---------- RECORDS TO PROCESS ----------

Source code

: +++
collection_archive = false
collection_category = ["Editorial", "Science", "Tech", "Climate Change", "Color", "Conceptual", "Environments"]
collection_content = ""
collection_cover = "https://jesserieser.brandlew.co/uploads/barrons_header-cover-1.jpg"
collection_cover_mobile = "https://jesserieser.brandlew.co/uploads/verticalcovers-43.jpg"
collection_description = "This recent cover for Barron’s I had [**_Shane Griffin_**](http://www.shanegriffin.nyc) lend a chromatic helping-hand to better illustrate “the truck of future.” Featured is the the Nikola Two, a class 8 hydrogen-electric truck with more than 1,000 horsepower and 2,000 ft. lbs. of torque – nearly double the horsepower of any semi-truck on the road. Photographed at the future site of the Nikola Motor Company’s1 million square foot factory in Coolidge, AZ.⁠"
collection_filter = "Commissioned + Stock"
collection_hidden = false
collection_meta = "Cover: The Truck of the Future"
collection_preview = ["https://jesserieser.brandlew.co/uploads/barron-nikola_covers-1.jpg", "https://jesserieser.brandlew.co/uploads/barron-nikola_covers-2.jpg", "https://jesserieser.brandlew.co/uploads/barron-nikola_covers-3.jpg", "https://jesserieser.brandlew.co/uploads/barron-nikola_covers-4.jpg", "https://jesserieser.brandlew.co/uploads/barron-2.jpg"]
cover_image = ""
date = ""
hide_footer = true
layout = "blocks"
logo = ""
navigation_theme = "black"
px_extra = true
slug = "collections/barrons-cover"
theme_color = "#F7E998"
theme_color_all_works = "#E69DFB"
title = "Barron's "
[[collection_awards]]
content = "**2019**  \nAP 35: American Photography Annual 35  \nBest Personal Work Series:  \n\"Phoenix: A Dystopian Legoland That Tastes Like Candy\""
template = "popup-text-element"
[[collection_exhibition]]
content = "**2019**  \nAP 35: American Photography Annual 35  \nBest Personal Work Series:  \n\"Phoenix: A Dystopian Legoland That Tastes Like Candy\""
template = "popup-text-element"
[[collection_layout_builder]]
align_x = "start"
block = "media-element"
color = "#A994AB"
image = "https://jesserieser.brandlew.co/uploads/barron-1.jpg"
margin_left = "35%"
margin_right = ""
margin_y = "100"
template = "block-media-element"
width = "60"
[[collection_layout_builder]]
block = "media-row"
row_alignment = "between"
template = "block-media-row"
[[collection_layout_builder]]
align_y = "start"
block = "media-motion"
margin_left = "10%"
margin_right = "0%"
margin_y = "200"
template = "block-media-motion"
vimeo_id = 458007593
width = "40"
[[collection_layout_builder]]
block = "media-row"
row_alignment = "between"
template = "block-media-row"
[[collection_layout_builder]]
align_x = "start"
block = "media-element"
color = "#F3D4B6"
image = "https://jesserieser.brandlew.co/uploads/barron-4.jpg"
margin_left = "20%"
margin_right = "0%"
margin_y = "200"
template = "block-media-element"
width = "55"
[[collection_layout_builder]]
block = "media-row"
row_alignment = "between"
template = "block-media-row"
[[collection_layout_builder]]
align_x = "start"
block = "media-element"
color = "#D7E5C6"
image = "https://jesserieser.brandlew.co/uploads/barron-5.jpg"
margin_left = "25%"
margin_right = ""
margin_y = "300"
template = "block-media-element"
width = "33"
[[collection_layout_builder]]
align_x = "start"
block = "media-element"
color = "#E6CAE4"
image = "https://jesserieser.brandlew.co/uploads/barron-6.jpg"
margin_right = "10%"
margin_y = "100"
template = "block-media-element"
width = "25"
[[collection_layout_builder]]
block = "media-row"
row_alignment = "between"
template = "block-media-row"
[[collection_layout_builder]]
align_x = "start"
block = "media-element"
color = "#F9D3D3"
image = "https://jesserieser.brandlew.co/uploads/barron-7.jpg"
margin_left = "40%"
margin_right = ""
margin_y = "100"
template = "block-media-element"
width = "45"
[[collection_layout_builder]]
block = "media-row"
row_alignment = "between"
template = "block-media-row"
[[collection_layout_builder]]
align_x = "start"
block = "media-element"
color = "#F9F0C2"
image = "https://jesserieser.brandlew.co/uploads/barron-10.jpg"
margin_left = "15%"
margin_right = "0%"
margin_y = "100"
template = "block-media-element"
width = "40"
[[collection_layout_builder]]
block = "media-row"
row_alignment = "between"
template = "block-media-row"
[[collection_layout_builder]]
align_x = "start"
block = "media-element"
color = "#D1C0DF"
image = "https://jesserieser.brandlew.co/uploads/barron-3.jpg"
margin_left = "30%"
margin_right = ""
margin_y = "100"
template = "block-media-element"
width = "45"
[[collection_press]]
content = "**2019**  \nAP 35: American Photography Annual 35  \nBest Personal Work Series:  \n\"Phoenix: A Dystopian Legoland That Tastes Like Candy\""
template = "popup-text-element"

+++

----------

> _TASK DIRECTIONS_:
Return the listing above in its entirety, word for word.

> _ANSWER FOR THE TASK_:
Source code

: +++
collection_archive = false
collection_category = ["Editorial", "Science", "Tech", "Climate Change", "Color", "Conceptual", "Environments"]
collection_content = ""
collection_cover = "https://jesserieser.brandlew.co/uploads/barrons_header-cover-1.jpg"
collection_cover_mobile = "https://jesserieser.brandlew.co/uploads/verticalcovers-43.jpg"
collection_description = "This recent cover for Barron’s I had [**_Shane Griffin_**](http://www.shanegriffin.nyc) lend a chromatic helping-hand to better illustrate “the truck of future.” Featured is the the Nikola Two, a class 8 hydrogen-electric truck with more than 1,000 horsepower and 2,000 ft. lbs. of torque – nearly double the horsepower of any semi-truck on the road. Photographed at the future site of the Nikola Motor Company’s1 million square foot factory in Coolidge, AZ.⁠"
collection_filter = "Commissioned + Stock"
collection_hidden = false
collection_meta = "Cover: The Truck of the Future"
collection_preview = ["https://jesserieser.brandlew.co/uploads/barron-nikola_covers-1.jpg", "https://jesserieser.brandlew.co/uploads/barron-nikola_covers-2.jpg", "https://jesserieser.brandlew.co/uploads/barron-nikola_covers-3.jpg", "https://jesserieser.brandlew.co/uploads/barron-nikola_covers-4.jpg", "https://jesserieser.brandlew.co/uploads/barron-2.jpg"]
cover_image = ""
date = ""
hide_footer = true
layout = "blocks"
logo = ""
navigation_theme = "black"
px_extra = true
slug = "collections/barrons-cover"
theme_color = "#F7E998"
theme_color_all_works = "#E69DFB"
title = "Barron's "
[[collection_awards]]
content = "**2019**  \nAP 35: American Photography Annual 35  \nBest Personal Work Series:  \n\"Phoenix: A Dystopian Legoland That Tastes Like Candy\""
template = "popup-text-element"
[[collection_exhibition]]
content = "**2019**  \nAP 35: American Photography Annual 35  \nBest Personal Work Series:  \n\"Phoenix: A Dystopian Legoland That Tastes Like Candy\""
template = "popup-text-element"
[[collection_layout_builder]]
align_x = "start"
block = "media-element"
color = "#A994AB"
image = "https://jesserieser.brandlew.co/uploads/barron-1.jpg"
margin_left = "35%"
margin_right = ""
margin_y = "100"
template = "block-media-element"
width = "60"
[[collection_layout_builder]]
block = "media-row"
row_alignment = "between"
template = "block-media-row"
[[collection_layout_builder]]
align_y = "start"
block = "media-motion"
margin_left = "10%"
margin_right = "0%"
margin_y = "200"
template = "block-media-motion"
vimeo_id = 458007593
width = "40"
[[collection_layout_builder]]
block = "media-row"
row_alignment = "between"
template = "block-media-row"
[[collection_layout_builder]]
align_x = "start"
block = "media-element"
color = "#F3D4B6"
image = "https://jesserieser.brandlew.co/uploads/barron-4.jpg"
margin_left = "20%"
margin_right = "0%"
margin_y = "200"
template = "block-media-element"
width = "55"
[[collection_layout_builder]]
block = "media-row"
row_alignment = "between"
template = "block-media-row"
[[collection_layout_builder]]
align_x = "start"
block = "media-element"
color = "#D7E5C6"
image = "https://jesserieser.brandlew.co/uploads/barron-5.jpg"
margin_left = "25%"
margin_right = ""
margin_y = "300"
template = "block-media-element"
width = "33"
[[collection_layout_builder]]
align_x = "start"
block = "media-element"
color = "#E6CAE4"
image = "https://jesserieser.brandlew.co/uploads/barron-6.jpg"
margin_right = "10%"
margin_y = "100"
template = "block-media-element"
width = "25"
[[collection_layout_builder]]
block = "media-row"
row_alignment = "between"
template = "block-media-row"
[[collection_layout_builder]]
align_x = "start"
block = "media-element"
color = "#F9D3D3"
image = "https://jesserieser.brandlew.co/uploads/barron-7.jpg"
margin_left = "40%"
margin_right = ""
margin_y = "100"
template = "block-media-element"
width = "45"
[[collection_layout_builder]]
block = "media-row"
row_alignment = "between"
template = "block-media-row"
[[collection_layout_builder]]
align_x = "start"
block = "media-element"
color = "#F9F0C2"
image = "https://jesserieser.brandlew.co/uploads/barron-10.jpg"
margin_left = "15%"
margin_right = "0%"
margin_y = "100"
template = "block-media-element"
width = "40"
[[collection_layout_builder]]
block = "media-row"
row_alignment = "between"
template = "block-media-row"
[[collection_layout_builder]]
align_x = "start"
block = "media-element"
color = "#D1C0DF"
image = "https://jesserieser.brandlew.co/uploads/barron-3.jpg"
margin_left = "30%"
margin_right = ""
margin_y = "100"
template = "block-media-element"
width = "45"
[[collection_press]]
content = "**2019**  \nAP 35: American Photography Annual 35  \nBest Personal Work Series:  \n\"Phoenix: A Dystopian Legoland That Tastes Like Candy\""
template = "popup-text-element"

+++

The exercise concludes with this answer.